**WHAT IS REQUIRED**
Among the entries below, take the line with "To run our project" and the line with "learning and evalutation", and output them and every line between them exactly, with nothing else.

[Rendered images with source text]
-*-*-
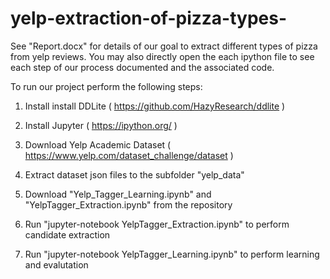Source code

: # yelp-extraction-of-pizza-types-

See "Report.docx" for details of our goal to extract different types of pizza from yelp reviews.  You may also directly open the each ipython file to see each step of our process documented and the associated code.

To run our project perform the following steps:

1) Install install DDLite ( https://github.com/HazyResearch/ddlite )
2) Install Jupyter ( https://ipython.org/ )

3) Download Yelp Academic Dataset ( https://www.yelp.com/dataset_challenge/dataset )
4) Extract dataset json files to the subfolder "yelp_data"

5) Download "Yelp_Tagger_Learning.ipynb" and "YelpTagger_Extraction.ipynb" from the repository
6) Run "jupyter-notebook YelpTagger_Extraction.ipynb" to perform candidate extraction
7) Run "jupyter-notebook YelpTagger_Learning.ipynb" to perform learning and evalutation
-*-*-
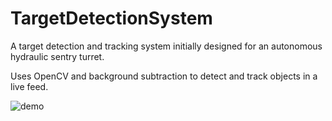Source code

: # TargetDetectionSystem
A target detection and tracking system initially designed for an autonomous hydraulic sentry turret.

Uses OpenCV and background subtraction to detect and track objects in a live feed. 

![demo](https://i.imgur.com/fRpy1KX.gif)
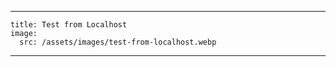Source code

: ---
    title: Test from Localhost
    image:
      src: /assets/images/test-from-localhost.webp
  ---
-*-*-
**RESPONSE FOR THIS EXERCISE**
To run our project perform the following steps:

1) Install install DDLite ( https://github.com/HazyResearch/ddlite )
2) Install Jupyter ( https://ipython.org/ )

3) Download Yelp Academic Dataset ( https://www.yelp.com/dataset_challenge/dataset )
4) Extract dataset json files to the subfolder "yelp_data"

5) Download "Yelp_Tagger_Learning.ipynb" and "YelpTagger_Extraction.ipynb" from the repository
6) Run "jupyter-notebook YelpTagger_Extraction.ipynb" to perform candidate extraction
7) Run "jupyter-notebook YelpTagger_Learning.ipynb" to perform learning and evalutation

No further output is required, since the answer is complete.